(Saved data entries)
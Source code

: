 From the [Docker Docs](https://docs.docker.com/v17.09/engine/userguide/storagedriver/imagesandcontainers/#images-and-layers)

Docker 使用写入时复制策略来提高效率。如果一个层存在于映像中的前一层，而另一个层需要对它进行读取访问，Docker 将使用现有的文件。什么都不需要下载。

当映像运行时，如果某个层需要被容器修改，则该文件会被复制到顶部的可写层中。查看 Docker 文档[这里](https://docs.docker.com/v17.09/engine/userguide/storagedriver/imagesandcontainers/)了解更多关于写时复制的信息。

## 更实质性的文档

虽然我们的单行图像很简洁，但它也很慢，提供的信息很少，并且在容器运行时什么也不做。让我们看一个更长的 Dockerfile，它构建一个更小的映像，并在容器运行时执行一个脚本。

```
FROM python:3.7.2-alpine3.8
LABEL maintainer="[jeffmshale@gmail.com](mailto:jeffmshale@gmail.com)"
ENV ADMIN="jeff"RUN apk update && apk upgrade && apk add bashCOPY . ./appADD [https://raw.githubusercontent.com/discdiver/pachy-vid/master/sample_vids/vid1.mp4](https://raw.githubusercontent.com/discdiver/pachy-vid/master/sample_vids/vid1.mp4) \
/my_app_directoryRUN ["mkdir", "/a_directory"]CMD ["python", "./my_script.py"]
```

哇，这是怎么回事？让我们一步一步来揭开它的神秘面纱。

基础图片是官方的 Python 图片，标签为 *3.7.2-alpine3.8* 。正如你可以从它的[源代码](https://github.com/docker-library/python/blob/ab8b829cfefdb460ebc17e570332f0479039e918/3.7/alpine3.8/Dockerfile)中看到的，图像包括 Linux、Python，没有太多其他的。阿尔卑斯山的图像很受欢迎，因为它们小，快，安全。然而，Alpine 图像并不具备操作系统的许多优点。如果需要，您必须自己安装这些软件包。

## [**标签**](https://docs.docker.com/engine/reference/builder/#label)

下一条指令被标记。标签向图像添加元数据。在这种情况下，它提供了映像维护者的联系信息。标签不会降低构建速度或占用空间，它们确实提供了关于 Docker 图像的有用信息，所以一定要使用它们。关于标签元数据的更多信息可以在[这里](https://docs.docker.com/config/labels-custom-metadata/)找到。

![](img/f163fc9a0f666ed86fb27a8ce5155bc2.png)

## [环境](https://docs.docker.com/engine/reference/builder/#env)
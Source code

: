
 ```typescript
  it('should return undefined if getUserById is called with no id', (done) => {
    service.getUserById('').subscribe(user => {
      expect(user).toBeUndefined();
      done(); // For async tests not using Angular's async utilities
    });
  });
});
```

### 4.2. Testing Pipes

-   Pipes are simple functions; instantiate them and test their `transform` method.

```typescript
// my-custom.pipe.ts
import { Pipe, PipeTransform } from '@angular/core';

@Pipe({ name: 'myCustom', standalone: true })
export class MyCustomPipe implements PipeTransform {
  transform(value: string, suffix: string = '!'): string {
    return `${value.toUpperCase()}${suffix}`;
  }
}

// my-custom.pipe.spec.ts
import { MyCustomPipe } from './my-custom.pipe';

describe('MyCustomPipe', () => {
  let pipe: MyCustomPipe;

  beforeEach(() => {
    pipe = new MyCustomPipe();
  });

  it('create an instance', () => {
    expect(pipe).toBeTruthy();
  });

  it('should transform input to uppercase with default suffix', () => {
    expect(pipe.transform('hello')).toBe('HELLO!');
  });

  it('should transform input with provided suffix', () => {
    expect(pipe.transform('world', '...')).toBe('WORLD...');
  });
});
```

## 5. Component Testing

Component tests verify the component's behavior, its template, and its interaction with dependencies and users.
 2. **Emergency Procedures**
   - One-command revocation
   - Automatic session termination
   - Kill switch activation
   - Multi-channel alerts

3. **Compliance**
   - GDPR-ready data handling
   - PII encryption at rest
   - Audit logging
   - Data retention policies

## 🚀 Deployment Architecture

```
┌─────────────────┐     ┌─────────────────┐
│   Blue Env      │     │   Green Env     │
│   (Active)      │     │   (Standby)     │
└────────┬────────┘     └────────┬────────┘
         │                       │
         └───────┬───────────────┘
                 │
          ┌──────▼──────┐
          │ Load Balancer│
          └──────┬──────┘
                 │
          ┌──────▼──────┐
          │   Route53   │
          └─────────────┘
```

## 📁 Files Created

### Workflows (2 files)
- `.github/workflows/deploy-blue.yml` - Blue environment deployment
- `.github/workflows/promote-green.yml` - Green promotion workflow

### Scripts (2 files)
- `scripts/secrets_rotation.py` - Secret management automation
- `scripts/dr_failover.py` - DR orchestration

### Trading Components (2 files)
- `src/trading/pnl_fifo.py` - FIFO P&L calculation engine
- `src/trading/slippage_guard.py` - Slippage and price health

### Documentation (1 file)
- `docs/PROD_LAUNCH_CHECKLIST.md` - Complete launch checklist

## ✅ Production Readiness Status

● Activity
Your reply should contain each entry, copied without alteration.

● Answer box
Source code

: From the [Docker Docs](https://docs.docker.com/v17.09/engine/userguide/storagedriver/imagesandcontainers/#images-and-layers)

Docker 使用写入时复制策略来提高效率。如果一个层存在于映像中的前一层，而另一个层需要对它进行读取访问，Docker 将使用现有的文件。什么都不需要下载。

当映像运行时，如果某个层需要被容器修改，则该文件会被复制到顶部的可写层中。查看 Docker 文档[这里](https://docs.docker.com/v17.09/engine/userguide/storagedriver/imagesandcontainers/)了解更多关于写时复制的信息。

## 更实质性的文档

虽然我们的单行图像很简洁，但它也很慢，提供的信息很少，并且在容器运行时什么也不做。让我们看一个更长的 Dockerfile，它构建一个更小的映像，并在容器运行时执行一个脚本。

```
FROM python:3.7.2-alpine3.8
LABEL maintainer="[jeffmshale@gmail.com](mailto:jeffmshale@gmail.com)"
ENV ADMIN="jeff"RUN apk update && apk upgrade && apk add bashCOPY . ./appADD [https://raw.githubusercontent.com/discdiver/pachy-vid/master/sample_vids/vid1.mp4](https://raw.githubusercontent.com/discdiver/pachy-vid/master/sample_vids/vid1.mp4) \
/my_app_directoryRUN ["mkdir", "/a_directory"]CMD ["python", "./my_script.py"]
```

哇，这是怎么回事？让我们一步一步来揭开它的神秘面纱。

基础图片是官方的 Python 图片，标签为 *3.7.2-alpine3.8* 。正如你可以从它的[源代码](https://github.com/docker-library/python/blob/ab8b829cfefdb460ebc17e570332f0479039e918/3.7/alpine3.8/Dockerfile)中看到的，图像包括 Linux、Python，没有太多其他的。阿尔卑斯山的图像很受欢迎，因为它们小，快，安全。然而，Alpine 图像并不具备操作系统的许多优点。如果需要，您必须自己安装这些软件包。

## [**标签**](https://docs.docker.com/engine/reference/builder/#label)

下一条指令被标记。标签向图像添加元数据。在这种情况下，它提供了映像维护者的联系信息。标签不会降低构建速度或占用空间，它们确实提供了关于 Docker 图像的有用信息，所以一定要使用它们。关于标签元数据的更多信息可以在[这里](https://docs.docker.com/config/labels-custom-metadata/)找到。

![](img/f163fc9a0f666ed86fb27a8ce5155bc2.png)

## [环境](https://docs.docker.com/engine/reference/builder/#env)
Source code

:
 ```typescript
  it('should return undefined if getUserById is called with no id', (done) => {
    service.getUserById('').subscribe(user => {
      expect(user).toBeUndefined();
      done(); // For async tests not using Angular's async utilities
    });
  });
});
```

### 4.2. Testing Pipes

-   Pipes are simple functions; instantiate them and test their `transform` method.

```typescript
// my-custom.pipe.ts
import { Pipe, PipeTransform } from '@angular/core';

@Pipe({ name: 'myCustom', standalone: true })
export class MyCustomPipe implements PipeTransform {
  transform(value: string, suffix: string = '!'): string {
    return `${value.toUpperCase()}${suffix}`;
  }
}

// my-custom.pipe.spec.ts
import { MyCustomPipe } from './my-custom.pipe';

describe('MyCustomPipe', () => {
  let pipe: MyCustomPipe;

  beforeEach(() => {
    pipe = new MyCustomPipe();
  });

  it('create an instance', () => {
    expect(pipe).toBeTruthy();
  });

  it('should transform input to uppercase with default suffix', () => {
    expect(pipe.transform('hello')).toBe('HELLO!');
  });

  it('should transform input with provided suffix', () => {
    expect(pipe.transform('world', '...')).toBe('WORLD...');
  });
});
```

## 5. Component Testing

Component tests verify the component's behavior, its template, and its interaction with dependencies and users.
 2. **Emergency Procedures**
   - One-command revocation
   - Automatic session termination
   - Kill switch activation
   - Multi-channel alerts

3. **Compliance**
   - GDPR-ready data handling
   - PII encryption at rest
   - Audit logging
   - Data retention policies

## 🚀 Deployment Architecture

```
┌─────────────────┐     ┌─────────────────┐
│   Blue Env      │     │   Green Env     │
│   (Active)      │     │   (Standby)     │
└────────┬────────┘     └────────┬────────┘
         │                       │
         └───────┬───────────────┘
                 │
          ┌──────▼──────┐
          │ Load Balancer│
          └──────┬──────┘
                 │
          ┌──────▼──────┐
          │   Route53   │
          └─────────────┘
```

## 📁 Files Created

### Workflows (2 files)
- `.github/workflows/deploy-blue.yml` - Blue environment deployment
- `.github/workflows/promote-green.yml` - Green promotion workflow

### Scripts (2 files)
- `scripts/secrets_rotation.py` - Secret management automation
- `scripts/dr_failover.py` - DR orchestration

### Trading Components (2 files)
- `src/trading/pnl_fifo.py` - FIFO P&L calculation engine
- `src/trading/slippage_guard.py` - Slippage and price health

### Documentation (1 file)
- `docs/PROD_LAUNCH_CHECKLIST.md` - Complete launch checklist

## ✅ Production Readiness Status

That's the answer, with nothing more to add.